Goal of the exercise: Go through the records and copy each line where the word "sudo" occurs.

Items listed in a dataset:
Segment Open

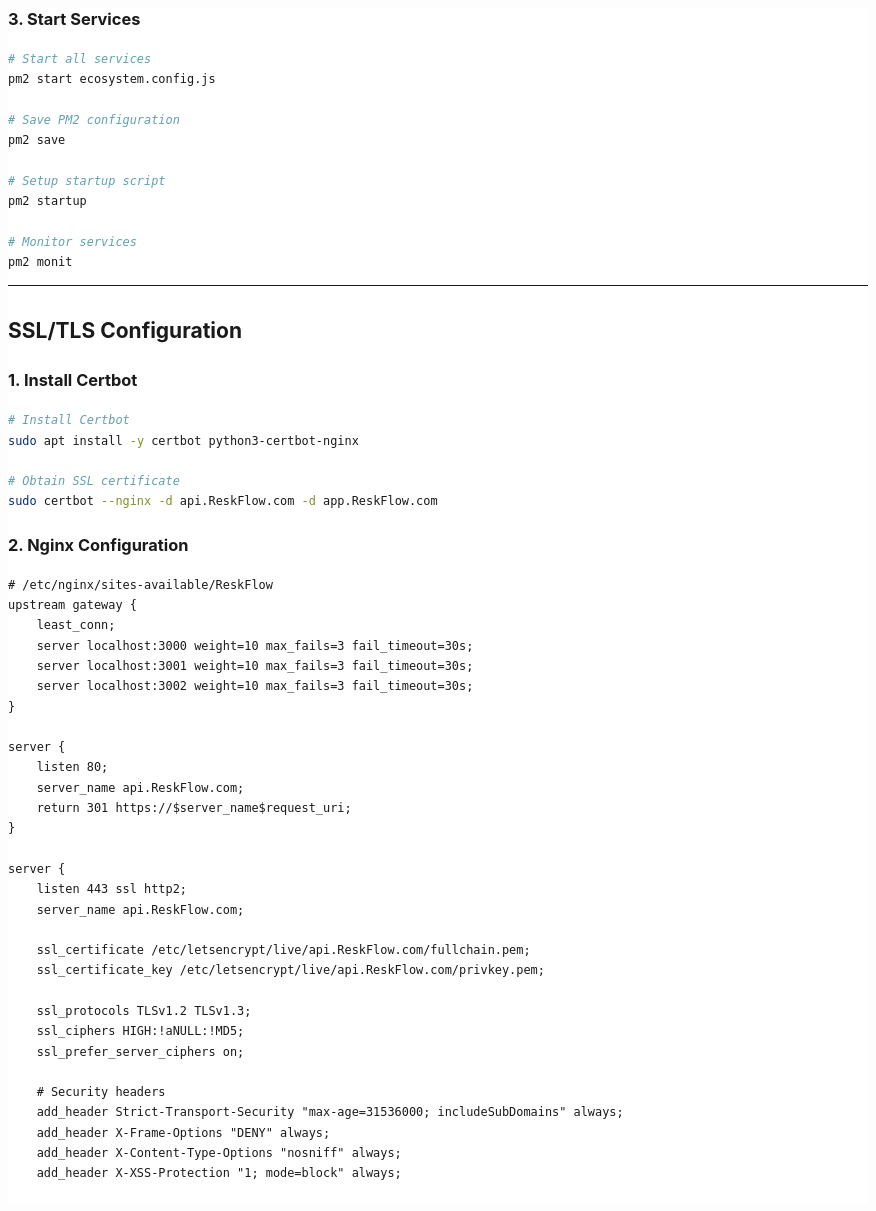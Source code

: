### 3. Start Services

```bash
# Start all services
pm2 start ecosystem.config.js

# Save PM2 configuration
pm2 save

# Setup startup script
pm2 startup

# Monitor services
pm2 monit
```

---

## SSL/TLS Configuration

### 1. Install Certbot

```bash
# Install Certbot
sudo apt install -y certbot python3-certbot-nginx

# Obtain SSL certificate
sudo certbot --nginx -d api.ReskFlow.com -d app.ReskFlow.com
```

### 2. Nginx Configuration

```nginx
# /etc/nginx/sites-available/ReskFlow
upstream gateway {
    least_conn;
    server localhost:3000 weight=10 max_fails=3 fail_timeout=30s;
    server localhost:3001 weight=10 max_fails=3 fail_timeout=30s;
    server localhost:3002 weight=10 max_fails=3 fail_timeout=30s;
}

server {
    listen 80;
    server_name api.ReskFlow.com;
    return 301 https://$server_name$request_uri;
}

server {
    listen 443 ssl http2;
    server_name api.ReskFlow.com;

    ssl_certificate /etc/letsencrypt/live/api.ReskFlow.com/fullchain.pem;
    ssl_certificate_key /etc/letsencrypt/live/api.ReskFlow.com/privkey.pem;
    
    ssl_protocols TLSv1.2 TLSv1.3;
    ssl_ciphers HIGH:!aNULL:!MD5;
    ssl_prefer_server_ciphers on;
    
    # Security headers
    add_header Strict-Transport-Security "max-age=31536000; includeSubDomains" always;
    add_header X-Frame-Options "DENY" always;
    add_header X-Content-Type-Options "nosniff" always;
    add_header X-XSS-Protection "1; mode=block" always;
    
```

Segment Closed

Task answer:
sudo apt install -y certbot python3-certbot-nginx
sudo certbot --nginx -d api.ReskFlow.com -d app.ReskFlow.com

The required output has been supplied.